§ Task goal
For each line below that contains the word "guide", return that line.

§ Records for processing

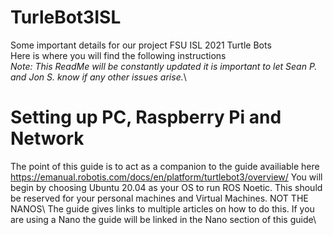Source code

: # TurleBot3ISL
Some important details for our project FSU ISL 2021 Turtle Bots\
Here is where you will find the following instructions\
*Note: This ReadMe will be constantly updated it is important to let Sean P. and Jon S. know if any other issues arise.*\
# Setting up PC, Raspberry Pi and Network
The point of this guide is to act as a companion to the guide availiable here\
https://emanual.robotis.com/docs/en/platform/turtlebot3/overview/
You will begin by choosing Ubuntu 20.04 as your OS to run ROS Noetic. This should be reserved for your personal machines and Virtual Machines. NOT THE NANOS\ 
The guide gives links to multiple articles on how to do this. If you are using a Nano the guide will be linked in the Nano section of this guide\



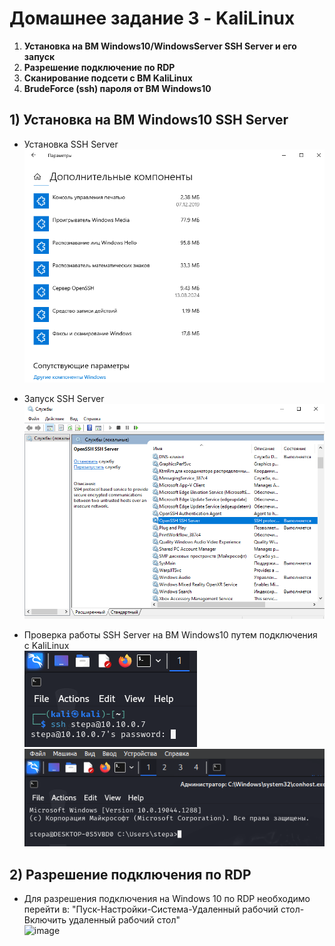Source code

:  # Домашнее задание 3 - KaliLinux
 1) **Установка на ВМ Windows10/WindowsServer SSH Server и его запуск**
 2) **Разрешение подключение по RDP**
 3) **Сканирование подсети с ВМ KaliLinux**
 4) **BrudeForce (ssh) пароля от ВМ Windows10**

 ## 1) Установка на ВМ Windows10 SSH Server
 - Установка SSH Server  
 ![image](https://github.com/StsiapanSikorsky/Cybersecurity_TMScourse/blob/main/Task3/img/installSSHserv_Win10.png)

 - Запуск SSH Server  
![image](https://github.com/StsiapanSikorsky/Cybersecurity_TMScourse/blob/main/Task3/img/StartSSHserver_Win10.png)

- Проверка работы SSH Server на ВМ Windows10 путем подключения с KaliLinux  
![image](https://github.com/StsiapanSikorsky/Cybersecurity_TMScourse/blob/main/Task3/img/Connect_SSH_Win10.png)  
![image](https://github.com/StsiapanSikorsky/Cybersecurity_TMScourse/blob/main/Task3/img/SSH_Win10.png)

## 2) Разрешение подключения по RDP
- Для разрешения подключения на Windows 10 по RDP необходимо перейти в: "Пуск-Настройки-Система-Удаленный рабочий стол-Включить удаленный рабочий стол"  
![image]()
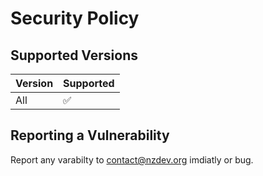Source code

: # Security Policy

## Supported Versions

| Version | Supported          |
| ------- | ------------------ |
| All     | :white_check_mark: |

## Reporting a Vulnerability

Report any varabilty to [contact@nzdev.org](mailto:contat@nzdev.org) imdiatly or bug.
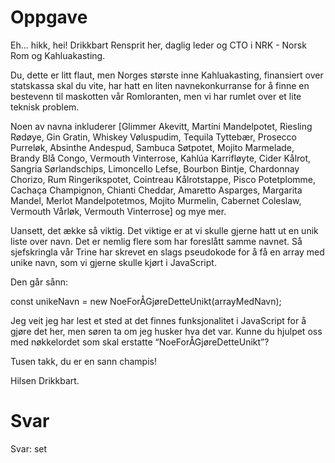 # Oppgave

Eh... hikk, hei!
Drikkbart Rensprit her, daglig leder og CTO i NRK - Norsk Rom og Kahluakasting.

Du, dette er litt flaut, men Norges største inne Kahluakasting, finansiert over statskassa skal du vite, har hatt en liten navnekonkurranse for å finne en bestevenn til maskotten vår Romloranten, men vi har rumlet over et lite teknisk problem.

Noen av navna inkluderer [Glimmer Akevitt, Martini Mandelpotet, Riesling Rødøye, Gin Gratin, Whiskey Vøluspudim, Tequila Tyttebær, Prosecco Purreløk, Absinthe Andespud, Sambuca Søtpotet, Mojito Marmelade, Brandy Blå Congo, Vermouth Vinterrose, Kahlúa Karrifløyte, Cider Kålrot, Sangria Sørlandschips, Limoncello Lefse, Bourbon Bintje, Chardonnay Chorizo, Rum Ringerikspotet, Cointreau Kålrotstappe, Pisco Potetplomme, Cachaça Champignon, Chianti Cheddar, Amaretto Asparges, Margarita Mandel, Merlot Mandelpotetmos, Mojito Murmelin, Cabernet Coleslaw, Vermouth Vårløk, Vermouth Vinterrose] og mye mer.

Uansett, det ække så viktig. Det viktige er at vi skulle gjerne hatt ut en unik liste over navn. Det er nemlig flere som har foreslått samme navnet. Så sjefskringla vår Trine har skrevet en slags pseudokode for å få en array med unike navn, som vi gjerne skulle kjørt i JavaScript.

Den går sånn:

const unikeNavn = new NoeForÅGjøreDetteUnikt(arrayMedNavn);

Jeg veit jeg har lest et sted at det finnes funksjonalitet i JavaScript for å gjøre det her, men søren ta om jeg husker hva det var. Kunne du hjulpet oss med nøkkelordet som skal erstatte “NoeForÅGjøreDetteUnikt”?

Tusen takk, du er en sann champis!


Hilsen Drikkbart.

# Svar

Svar: set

§ Task response
The point of this guide is to act as a companion to the guide availiable here\
The guide gives links to multiple articles on how to do this. If you are using a Nano the guide will be linked in the Nano section of this guide\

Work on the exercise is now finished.